Rebasing to actual emissions increases robustness of the system by making it dependent on actual outcomes.  Aligning the cap with actual emissions also tightens the cap more quickly and more effectively than changes to the Linear Reduction Factor (LRF – the amount of annual emission reductions built into the EU ETS during the phase).   This is shown in the chart below.

The LRF would need to approximately double from the currently proposed value of 2.2%, to 4.2%, to have the about the same effect on cumulative number of allowances over Phase 4 as rebasing the cap, even in a high emissions case.  And an even greater LRF would be needed to match the effect of rebasing if emissions by 2020 are low.  Even then, changing the LRF reduces the level of the cap more slowly than changing the starting point of the cap.  However increasing the LRF in addition to rebasing the cap helps ensure that surpluses are eroded and do not re-emerge through Phase 4, and so increasing the LRF remains a useful complement to rebasing the cap.

Chart 2.  Decrease in the total Phase 4 cap relative to the current proposal

Chart 2

Rebasing the cap is consistent with a range of precedents …

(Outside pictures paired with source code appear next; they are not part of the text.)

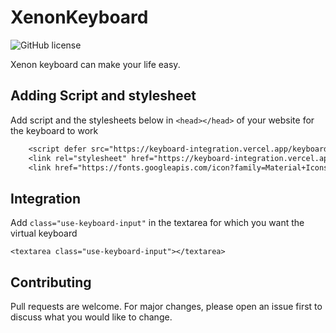 # XenonKeyboard
![GitHub license](https://img.shields.io/badge/license-MIT-lightgrey)<br>

Xenon keyboard can make your life easy.

## Adding Script and stylesheet
Add script and the stylesheets below in ```<head></head>``` of your website for the keyboard to work

```diff
    <script defer src="https://keyboard-integration.vercel.app/keyboard/Keyboard.js"></script>
    <link rel="stylesheet" href="https://keyboard-integration.vercel.app/keyboard/Keyboard.css">
    <link href="https://fonts.googleapis.com/icon?family=Material+Icons" rel="stylesheet">
```

## Integration
Add ```class="use-keyboard-input"``` in the textarea for which you want the virtual keyboard

```
<textarea class="use-keyboard-input"></textarea>
```

## Contributing
Pull requests are welcome. For major changes, please open an issue first to discuss what you would like to change.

This approach of adjusting caps to reflect the reality of actual emissions, where these diverge from earlier expectations, has been applied elsewhere.  For example, in the Regional Greenhouse Gas Initiative (RGGI) in the USA, the cap was reduced from 165 million short tons in 2012-3 to 91 million short tons in 2014 to more closely reflect actual emissions[2].  As a result, prices have moved away from the auction floor price, where they were had previously been stuck.

Looking beyond carbon markets, incentive-based regulation of electricity, gas and water network charges in the UK in the 1990s imposed price caps typically lasting five years.  In practice, costs fell more rapidly than was expected when the price cap was set, leading to high margins of price over cost.  One-off cuts in the level of prices, referred to as P0 cuts, were implemented at the start of the next phase of the price control to realign the price cap with outturn costs, and thus capture the benefits of efficiency gains for consumers.

The new starting point for Phase 4 would also be closer to that which was envisaged under the December 2008 European Council Conclusions[3] in case an international agreement was reached and the EUETS would start from a reduction of 30% from 2005 levels by 2020.  A 30% reduction from 1990 would, assuming the EU ETS cap to have been reduced in line with the reduction in other sectors, have led to a starting point for the Phase 4 EU ETS cap of approximately in line with emissions now expected.  This was made conditional on action by other countries.  Commitments to such action have now been made under the Paris Agreement.

Conclusion

With the cap proposed by the Commission the EUETS seems likely to continue providing a largely ineffective signal for abatement well into the 2020s and possibly beyond.   This would mean that by 2030 the  EUETS will have been in existence for a quarter of a century, but will have provided an effective price signal for only a short period in the early part of Phase 2 (around 2009).

A simple adjustment to bring the cap at the start of Phase 4 into line with the reality of emissions would go a long way towards solving this problem by reducing the Phase 4 cap, likely by around 2 billion tonnes or more over the 10 years of the phase.   There are few easier and more natural adjustments to the scheme which could have such an impact.

Adam Whitmore – 20th  June 2016

Thanks to Boris Lagadinov for providing the analysis shown in this post.   This post is based on a recent paper Boris and I wrote for Sandbag – see http://www.sandbag.org.uk

[1] The cap for 2020 is 1816 MtCO2 excluding the effects of backloading.  Emissions were 1802 MtCO2 in 2015.